§ What to work on
Which of the lines in the data below contain the string "begin"? Copy each of them.
--- START ---
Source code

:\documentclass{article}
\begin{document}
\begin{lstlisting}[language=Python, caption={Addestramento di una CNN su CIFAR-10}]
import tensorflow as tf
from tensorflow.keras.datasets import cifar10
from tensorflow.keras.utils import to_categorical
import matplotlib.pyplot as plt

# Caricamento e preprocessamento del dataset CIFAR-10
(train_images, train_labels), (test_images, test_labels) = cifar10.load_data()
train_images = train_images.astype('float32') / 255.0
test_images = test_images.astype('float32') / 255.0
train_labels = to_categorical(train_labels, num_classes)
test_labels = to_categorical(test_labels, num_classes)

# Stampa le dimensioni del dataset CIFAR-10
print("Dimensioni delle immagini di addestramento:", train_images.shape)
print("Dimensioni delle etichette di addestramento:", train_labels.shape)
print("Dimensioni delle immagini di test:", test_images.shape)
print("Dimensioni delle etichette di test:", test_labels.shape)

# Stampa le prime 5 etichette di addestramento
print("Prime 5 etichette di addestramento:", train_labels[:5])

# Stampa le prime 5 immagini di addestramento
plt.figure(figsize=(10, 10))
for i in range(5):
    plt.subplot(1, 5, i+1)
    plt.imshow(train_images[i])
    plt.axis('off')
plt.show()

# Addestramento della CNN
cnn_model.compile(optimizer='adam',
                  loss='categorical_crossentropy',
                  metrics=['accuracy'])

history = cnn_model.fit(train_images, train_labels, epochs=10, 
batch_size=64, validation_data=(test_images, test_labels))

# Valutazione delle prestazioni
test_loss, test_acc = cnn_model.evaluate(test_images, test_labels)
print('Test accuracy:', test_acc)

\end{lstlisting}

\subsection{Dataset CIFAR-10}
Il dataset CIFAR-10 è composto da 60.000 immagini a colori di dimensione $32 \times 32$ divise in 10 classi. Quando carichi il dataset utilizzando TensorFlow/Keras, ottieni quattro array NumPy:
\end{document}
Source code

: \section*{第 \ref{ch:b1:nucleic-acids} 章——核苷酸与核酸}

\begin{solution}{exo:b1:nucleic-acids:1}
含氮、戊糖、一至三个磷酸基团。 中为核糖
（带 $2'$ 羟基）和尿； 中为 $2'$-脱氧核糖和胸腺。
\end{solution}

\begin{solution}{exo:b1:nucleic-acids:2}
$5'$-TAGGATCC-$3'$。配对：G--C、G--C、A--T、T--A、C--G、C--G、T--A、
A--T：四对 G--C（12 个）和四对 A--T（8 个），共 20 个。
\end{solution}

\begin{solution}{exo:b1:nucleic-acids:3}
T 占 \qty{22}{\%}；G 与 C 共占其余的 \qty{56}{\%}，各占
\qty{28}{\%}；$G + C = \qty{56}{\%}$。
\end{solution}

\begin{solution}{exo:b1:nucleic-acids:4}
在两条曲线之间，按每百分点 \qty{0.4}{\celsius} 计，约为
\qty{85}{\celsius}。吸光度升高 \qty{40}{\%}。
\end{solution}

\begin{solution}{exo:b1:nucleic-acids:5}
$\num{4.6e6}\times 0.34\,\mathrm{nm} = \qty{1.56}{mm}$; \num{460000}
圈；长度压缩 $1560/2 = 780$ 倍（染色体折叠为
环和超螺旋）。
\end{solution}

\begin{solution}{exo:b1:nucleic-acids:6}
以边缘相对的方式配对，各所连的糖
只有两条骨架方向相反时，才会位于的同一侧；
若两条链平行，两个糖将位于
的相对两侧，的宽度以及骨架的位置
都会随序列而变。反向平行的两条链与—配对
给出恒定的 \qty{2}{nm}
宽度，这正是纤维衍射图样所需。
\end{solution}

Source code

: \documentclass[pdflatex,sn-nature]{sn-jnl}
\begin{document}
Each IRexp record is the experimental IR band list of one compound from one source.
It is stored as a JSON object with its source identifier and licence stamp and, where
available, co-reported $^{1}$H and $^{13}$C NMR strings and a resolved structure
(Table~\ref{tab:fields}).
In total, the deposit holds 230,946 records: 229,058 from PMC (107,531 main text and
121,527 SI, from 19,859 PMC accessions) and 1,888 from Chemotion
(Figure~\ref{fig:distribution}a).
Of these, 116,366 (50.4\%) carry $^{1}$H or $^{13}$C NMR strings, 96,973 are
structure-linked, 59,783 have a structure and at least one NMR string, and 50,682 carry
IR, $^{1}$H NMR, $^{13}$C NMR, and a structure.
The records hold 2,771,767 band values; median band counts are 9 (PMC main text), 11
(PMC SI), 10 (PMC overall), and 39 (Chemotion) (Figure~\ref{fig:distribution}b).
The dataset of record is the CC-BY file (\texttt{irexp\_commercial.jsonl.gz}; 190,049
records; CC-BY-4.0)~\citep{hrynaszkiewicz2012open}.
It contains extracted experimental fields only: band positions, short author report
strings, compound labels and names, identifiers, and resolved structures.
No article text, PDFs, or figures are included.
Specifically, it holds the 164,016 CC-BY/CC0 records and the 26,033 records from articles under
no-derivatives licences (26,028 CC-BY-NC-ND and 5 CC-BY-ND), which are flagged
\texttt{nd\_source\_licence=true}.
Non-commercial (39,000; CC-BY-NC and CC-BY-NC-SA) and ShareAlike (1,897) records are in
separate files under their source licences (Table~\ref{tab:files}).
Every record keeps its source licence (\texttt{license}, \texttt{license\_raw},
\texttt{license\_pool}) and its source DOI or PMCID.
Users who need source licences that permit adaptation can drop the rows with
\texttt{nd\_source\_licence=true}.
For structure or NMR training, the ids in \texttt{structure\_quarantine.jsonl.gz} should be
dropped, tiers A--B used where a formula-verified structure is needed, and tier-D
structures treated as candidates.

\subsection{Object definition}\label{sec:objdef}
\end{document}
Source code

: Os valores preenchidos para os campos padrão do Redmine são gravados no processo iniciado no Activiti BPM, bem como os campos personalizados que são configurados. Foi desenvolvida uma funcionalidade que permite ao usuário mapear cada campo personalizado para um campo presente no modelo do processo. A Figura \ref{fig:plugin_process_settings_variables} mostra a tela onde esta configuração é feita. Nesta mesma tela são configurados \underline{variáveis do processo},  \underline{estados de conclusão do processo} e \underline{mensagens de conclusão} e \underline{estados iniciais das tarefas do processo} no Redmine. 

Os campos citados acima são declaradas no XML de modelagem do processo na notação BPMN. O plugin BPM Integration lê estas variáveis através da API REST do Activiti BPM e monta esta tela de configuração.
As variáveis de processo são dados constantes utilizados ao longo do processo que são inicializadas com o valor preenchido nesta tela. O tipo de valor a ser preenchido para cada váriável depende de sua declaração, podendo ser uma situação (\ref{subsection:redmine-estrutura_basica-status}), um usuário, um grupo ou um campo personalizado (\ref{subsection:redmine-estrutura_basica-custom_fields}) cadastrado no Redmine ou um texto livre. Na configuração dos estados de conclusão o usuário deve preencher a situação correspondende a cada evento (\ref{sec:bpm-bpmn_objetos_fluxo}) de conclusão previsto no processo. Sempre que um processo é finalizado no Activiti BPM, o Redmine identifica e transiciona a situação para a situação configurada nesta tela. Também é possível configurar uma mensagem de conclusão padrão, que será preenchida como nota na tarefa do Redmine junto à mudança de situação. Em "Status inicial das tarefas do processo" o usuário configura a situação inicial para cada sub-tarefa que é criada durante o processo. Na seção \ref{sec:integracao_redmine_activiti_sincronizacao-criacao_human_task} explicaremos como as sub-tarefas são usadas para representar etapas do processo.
--- END ---
§ Answer section
\begin{document}
\begin{lstlisting}[language=Python, caption={Addestramento di una CNN su CIFAR-10}]
\begin{solution}{exo:b1:nucleic-acids:1}
\begin{solution}{exo:b1:nucleic-acids:2}
\begin{solution}{exo:b1:nucleic-acids:3}
\begin{solution}{exo:b1:nucleic-acids:4}
\begin{solution}{exo:b1:nucleic-acids:5}
\begin{solution}{exo:b1:nucleic-acids:6}
\begin{document}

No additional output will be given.